Château de Ferrières () is a French château built between 1855 and 1859 for Baron James de Rothschild in the Goût Rothschild style located in central France, some 26 km east of Paris. Rothschild ownership of the Château de Ferrières was passed down through the male line according to the rule of primogeniture, until it was donated by the family in 1975 to the University of Paris. Considered to be the largest and most luxurious 19th-century château in France, it can be reached from Rue Rucherie in the town of Ferrières-en-Brie in the Seine-et-Marne department.

Early history
Sitting at the crest of a long entry drive, the château was designed by the British architect Joseph Paxton.  The inspiration for the design of Ferrières was Mentmore Towers in Buckinghamshire, England, the house that Paxton had built for Baron James's nephew, Mayer Amschel de Rothschild. On seeing Mentmore, Baron James is reputed to have summoned Paxton and ordered him to "Build me a Mentmore, but twice the size".

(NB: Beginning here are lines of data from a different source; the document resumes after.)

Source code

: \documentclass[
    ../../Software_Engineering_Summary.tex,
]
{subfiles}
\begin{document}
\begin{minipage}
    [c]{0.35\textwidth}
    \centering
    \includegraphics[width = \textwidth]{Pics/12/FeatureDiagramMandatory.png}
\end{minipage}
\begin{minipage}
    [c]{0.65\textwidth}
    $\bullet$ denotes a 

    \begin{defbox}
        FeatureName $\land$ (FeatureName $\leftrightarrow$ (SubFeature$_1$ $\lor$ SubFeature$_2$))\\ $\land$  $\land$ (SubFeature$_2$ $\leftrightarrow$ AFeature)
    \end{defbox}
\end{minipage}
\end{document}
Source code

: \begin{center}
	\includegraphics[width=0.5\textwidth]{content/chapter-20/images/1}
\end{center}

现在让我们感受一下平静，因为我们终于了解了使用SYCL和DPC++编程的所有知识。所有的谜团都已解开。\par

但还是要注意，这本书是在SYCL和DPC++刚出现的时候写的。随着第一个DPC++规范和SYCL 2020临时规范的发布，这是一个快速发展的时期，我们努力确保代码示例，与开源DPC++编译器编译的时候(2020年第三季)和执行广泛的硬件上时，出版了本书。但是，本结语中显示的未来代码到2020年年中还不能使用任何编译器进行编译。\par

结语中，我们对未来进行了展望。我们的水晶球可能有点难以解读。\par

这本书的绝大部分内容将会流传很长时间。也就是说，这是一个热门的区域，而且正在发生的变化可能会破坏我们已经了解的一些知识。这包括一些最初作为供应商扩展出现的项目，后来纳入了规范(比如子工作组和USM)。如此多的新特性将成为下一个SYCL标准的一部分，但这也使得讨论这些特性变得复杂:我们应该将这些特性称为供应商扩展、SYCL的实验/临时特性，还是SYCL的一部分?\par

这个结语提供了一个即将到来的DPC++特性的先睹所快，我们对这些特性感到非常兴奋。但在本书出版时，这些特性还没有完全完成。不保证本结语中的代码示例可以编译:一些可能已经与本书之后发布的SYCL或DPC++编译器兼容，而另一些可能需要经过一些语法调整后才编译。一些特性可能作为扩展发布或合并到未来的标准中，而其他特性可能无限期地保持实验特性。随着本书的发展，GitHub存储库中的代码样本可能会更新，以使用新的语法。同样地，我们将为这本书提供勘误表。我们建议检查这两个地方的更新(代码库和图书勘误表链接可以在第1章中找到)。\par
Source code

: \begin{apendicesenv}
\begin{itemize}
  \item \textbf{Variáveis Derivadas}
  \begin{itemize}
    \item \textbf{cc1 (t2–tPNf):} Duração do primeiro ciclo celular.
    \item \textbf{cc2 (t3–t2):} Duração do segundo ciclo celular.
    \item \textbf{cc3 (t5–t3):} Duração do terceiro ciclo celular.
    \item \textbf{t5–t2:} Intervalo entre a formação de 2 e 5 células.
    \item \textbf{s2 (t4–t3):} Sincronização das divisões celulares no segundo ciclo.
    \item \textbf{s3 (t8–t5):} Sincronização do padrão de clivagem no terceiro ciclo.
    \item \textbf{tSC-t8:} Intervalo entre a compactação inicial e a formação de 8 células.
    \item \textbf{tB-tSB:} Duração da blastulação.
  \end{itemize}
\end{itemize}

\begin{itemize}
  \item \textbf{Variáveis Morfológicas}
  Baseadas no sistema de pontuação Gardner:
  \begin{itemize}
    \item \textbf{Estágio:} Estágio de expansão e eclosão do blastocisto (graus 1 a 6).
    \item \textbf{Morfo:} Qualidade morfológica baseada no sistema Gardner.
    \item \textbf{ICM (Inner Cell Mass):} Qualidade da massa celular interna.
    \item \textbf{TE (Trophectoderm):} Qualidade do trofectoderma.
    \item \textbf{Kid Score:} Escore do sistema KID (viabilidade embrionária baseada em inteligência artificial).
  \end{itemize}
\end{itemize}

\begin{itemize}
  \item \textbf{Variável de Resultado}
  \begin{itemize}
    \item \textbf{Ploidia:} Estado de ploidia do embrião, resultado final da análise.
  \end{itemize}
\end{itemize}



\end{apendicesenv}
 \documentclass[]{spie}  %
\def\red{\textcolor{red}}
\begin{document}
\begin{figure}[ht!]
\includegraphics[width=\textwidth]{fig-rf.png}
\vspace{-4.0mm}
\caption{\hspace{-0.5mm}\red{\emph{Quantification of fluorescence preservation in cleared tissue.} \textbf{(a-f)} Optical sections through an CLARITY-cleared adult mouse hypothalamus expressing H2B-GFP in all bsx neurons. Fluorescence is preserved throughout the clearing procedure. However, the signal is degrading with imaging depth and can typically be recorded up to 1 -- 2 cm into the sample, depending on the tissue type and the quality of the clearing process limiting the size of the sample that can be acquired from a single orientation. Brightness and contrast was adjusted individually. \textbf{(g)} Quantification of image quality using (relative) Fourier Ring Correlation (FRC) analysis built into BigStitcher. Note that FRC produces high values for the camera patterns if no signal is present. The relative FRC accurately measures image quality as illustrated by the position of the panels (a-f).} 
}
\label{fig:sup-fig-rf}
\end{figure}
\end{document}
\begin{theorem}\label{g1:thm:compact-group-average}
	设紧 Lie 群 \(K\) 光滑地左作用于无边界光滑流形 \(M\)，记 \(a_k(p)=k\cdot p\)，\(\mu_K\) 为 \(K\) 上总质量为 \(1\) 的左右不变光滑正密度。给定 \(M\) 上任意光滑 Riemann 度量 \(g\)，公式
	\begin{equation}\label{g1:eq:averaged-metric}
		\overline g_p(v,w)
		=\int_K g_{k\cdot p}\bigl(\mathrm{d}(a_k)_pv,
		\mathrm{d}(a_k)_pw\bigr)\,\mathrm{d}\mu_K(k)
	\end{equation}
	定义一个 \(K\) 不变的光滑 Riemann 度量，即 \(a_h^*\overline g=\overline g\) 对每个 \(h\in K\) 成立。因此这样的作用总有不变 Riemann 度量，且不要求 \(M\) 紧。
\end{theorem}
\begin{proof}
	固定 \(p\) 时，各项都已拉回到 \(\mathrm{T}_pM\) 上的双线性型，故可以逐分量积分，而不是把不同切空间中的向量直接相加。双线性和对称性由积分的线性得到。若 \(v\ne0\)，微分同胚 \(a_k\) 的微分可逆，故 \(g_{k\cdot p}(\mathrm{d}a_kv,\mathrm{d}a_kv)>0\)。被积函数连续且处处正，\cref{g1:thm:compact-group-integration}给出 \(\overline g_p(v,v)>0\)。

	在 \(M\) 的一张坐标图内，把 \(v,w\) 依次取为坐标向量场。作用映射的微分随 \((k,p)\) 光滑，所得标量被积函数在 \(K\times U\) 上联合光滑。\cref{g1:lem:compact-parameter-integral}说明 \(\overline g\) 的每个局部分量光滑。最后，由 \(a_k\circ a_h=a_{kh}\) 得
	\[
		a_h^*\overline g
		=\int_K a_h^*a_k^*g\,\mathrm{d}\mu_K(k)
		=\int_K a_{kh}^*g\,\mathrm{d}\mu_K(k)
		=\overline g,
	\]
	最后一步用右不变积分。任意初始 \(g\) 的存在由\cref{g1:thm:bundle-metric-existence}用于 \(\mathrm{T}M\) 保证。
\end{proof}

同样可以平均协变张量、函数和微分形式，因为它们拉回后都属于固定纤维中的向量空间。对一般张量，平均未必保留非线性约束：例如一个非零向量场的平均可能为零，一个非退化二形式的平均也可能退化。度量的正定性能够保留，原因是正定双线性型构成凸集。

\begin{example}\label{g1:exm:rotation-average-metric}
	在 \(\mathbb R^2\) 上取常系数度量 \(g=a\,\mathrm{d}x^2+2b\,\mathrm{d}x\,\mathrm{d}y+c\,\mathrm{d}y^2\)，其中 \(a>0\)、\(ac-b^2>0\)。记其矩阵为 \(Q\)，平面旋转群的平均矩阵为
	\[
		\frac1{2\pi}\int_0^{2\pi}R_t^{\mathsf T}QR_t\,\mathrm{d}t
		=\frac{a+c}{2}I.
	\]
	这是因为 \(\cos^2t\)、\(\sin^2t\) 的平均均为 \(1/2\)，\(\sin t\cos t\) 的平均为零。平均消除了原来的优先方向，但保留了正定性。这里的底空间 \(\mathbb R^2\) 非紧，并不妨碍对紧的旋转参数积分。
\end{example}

Built in the Neo-Renaissance style inspired by the architecture of the Italian Renaissance, with square towers at each corner, the house sits on a formal terrace that gives way to 1.25 km² of gardens in a parkland landscaped à l'anglaise that was part of a surrounding 30 km² forest contained in the estate. The showpiece central hall is 120 feet (37 m) long and 60 feet (18 m)  high, its roof a full glass skylight. The sculpting of the interior atlas columns and caryatids was by Charles Henri Joseph Cordier, and the decorative painting was supervised by Eugène Lami. The massive library held more than 8,000 volumes. Because lavish entertaining was important, in addition to the private Rothschild apartments, the Château de Ferrières was built with eighty guest suites. Ferrières was inaugurated 16 December 1862 with a gala attended by Napoleon III.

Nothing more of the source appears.